REQUIREMENT> Please repeat only the stretch of records running from the first line through the line that contains "[SDK connection guide](#SDK-connection-guide)".

Saved entries>
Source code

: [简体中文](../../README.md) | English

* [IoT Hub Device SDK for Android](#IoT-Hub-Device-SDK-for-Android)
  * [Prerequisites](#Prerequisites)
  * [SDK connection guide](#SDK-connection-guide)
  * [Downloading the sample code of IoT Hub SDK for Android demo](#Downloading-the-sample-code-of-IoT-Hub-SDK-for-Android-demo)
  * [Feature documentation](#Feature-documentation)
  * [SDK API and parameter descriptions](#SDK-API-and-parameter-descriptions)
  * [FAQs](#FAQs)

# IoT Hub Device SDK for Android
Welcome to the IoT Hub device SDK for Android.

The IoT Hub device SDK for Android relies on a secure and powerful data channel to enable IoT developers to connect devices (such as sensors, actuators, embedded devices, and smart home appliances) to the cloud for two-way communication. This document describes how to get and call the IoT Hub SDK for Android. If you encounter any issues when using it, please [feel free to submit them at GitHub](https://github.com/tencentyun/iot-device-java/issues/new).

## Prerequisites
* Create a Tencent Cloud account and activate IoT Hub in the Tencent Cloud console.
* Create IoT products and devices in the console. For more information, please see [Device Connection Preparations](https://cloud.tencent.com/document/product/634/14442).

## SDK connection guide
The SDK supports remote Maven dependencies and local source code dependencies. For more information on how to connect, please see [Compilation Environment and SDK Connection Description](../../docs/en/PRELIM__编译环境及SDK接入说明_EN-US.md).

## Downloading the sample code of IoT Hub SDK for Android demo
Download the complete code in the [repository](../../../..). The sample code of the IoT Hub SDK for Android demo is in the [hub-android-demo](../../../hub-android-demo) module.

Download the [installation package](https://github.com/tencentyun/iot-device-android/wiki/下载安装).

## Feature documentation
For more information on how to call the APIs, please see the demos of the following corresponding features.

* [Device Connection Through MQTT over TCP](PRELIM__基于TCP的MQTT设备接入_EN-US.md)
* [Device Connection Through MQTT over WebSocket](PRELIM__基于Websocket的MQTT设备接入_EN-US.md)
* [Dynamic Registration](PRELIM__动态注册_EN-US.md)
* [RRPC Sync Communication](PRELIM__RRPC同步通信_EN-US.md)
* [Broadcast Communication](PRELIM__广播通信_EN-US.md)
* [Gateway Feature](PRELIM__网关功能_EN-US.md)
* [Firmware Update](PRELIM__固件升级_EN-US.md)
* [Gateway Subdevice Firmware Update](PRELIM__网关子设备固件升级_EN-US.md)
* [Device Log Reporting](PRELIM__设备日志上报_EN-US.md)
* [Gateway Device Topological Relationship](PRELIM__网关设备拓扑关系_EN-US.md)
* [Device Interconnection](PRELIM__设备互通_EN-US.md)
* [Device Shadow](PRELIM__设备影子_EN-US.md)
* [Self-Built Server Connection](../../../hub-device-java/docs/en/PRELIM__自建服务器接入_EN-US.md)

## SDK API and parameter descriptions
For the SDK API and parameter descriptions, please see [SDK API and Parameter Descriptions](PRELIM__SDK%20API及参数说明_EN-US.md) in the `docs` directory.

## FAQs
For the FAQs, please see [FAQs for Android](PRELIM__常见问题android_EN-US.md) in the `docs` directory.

EXPECTED ANSWER>
Source code

: [简体中文](../../README.md) | English

* [IoT Hub Device SDK for Android](#IoT-Hub-Device-SDK-for-Android)
  * [Prerequisites](#Prerequisites)
  * [SDK connection guide](#SDK-connection-guide)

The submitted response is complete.